The strongest and fastest individuals have always stood out in our Cree culture. After all, back when we were a nomadic people, the strongest survived through cold winters and lean summers. Life out on the land meant you had to have some strength in order to hunt, trap, fish, travel under your own power and generally use your own body as the machine that ensured your survival. Physical strength equalled power.

Suddenly, our world changed with the arrival of the European culture and the introduction of permanent communities. Our old ways changed but our ideas, for the most part, stayed the same. Later, machines were introduced to make travelling easier, trapping was not as intensive with modern tools and life was generally made more comfortable with new conveniences and technologies. We could sit back and relax a little in this modern world but we still held on to that ideal that physical strength ruled supreme.

We were always encouraged to grow strong and become that powerful person that was capable of carrying heavy loads, walking the farthest out on the land or running the fastest. So we grew up with the thought that we should learn to train our bodies as mechanisms for work and survival.

When my older brothers and other boys of their age attended high school in southern cities and towns, they were exposed to a trend in body building in the 1980s. When they came home during the holidays, they arrived with magazines on body building, books on weight training and new ideas on how to become Mr. Perfect Body Builder.

As my brothers grew older, they begged our parents for a weight training set. Mom and dad were of the mind that we needed these things in order to become the muscle men we saw in our magazines and books. It was no surprise that we ended up with a new exercise bench and weights. One of the bedrooms was soon transformed into a weight training room where we also slept. It was a tight fit in a small home that housed 14 people but we sacrificed some comfort for that special room.
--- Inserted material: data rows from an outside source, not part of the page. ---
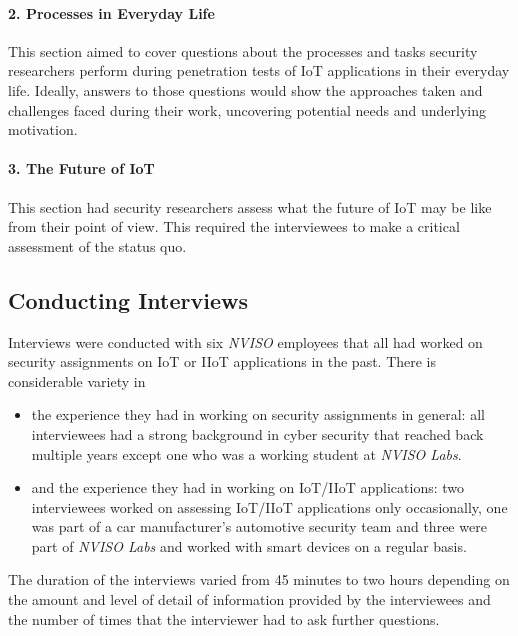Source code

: \paragraph{2. Processes in Everyday Life} This section aimed to cover questions about the processes and tasks security researchers perform during penetration tests of IoT applications in their everyday life. Ideally, answers to those questions would show the approaches taken and challenges faced during their work, uncovering potential needs and underlying motivation.
\paragraph{3. The Future of IoT} This section had security researchers assess what the future of IoT may be like from their point of view. This required the interviewees to make a critical assessment of the status quo.



\subsection{Conducting Interviews}
Interviews were conducted with six %
\emph{NVISO} employees that all had worked on security assignments on \ac{IoT} or \ac{IIoT} applications in the past. There is considerable variety in
\begin{itemize}
    \item the experience they had in working on security assignments in general: all interviewees had a strong background in cyber security that reached back multiple years except one who was a working student at \emph{NVISO Labs}.
    \item and the experience they had in working on \ac{IoT}/\ac{IIoT} applications: two interviewees worked on assessing \ac{IoT}/\ac{IIoT} applications only occasionally, one was part of a car manufacturer's automotive security team and three were part of \emph{NVISO Labs} and worked with smart devices on a regular basis.
\end{itemize}
The duration of the interviews varied from 45 minutes to two hours depending on the amount and level of detail of information provided by the interviewees and the number of times that the interviewer had to ask further questions.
We were not the only family in Attawapiskat squeezing weight training sets into small and cluttered homes. Our cousins and friends were all doing the same thing. Whenever we visited our friends or they came to see us, our bedroom hang outs featured the weight bench that doubled as extra seating.

The conversations around the bench usually ended up as comparisons of body physiques among the participants. We judged each other by how big our muscles were. People rolled up shirt sleeves to see who had the largest biceps. Guys intimidated each other by twitching their chest muscles in rhythm to the latest music that played in the background.

If people were on equal footing according to body shape and size, then it became a competition of who could actually lift the most. The argument with traditional people was that if you had a great looking body it did not always mean that you could actually move a lot of weight. These debates were settled by demonstrations of who was capable of lifting the most in a bench press or arm curl.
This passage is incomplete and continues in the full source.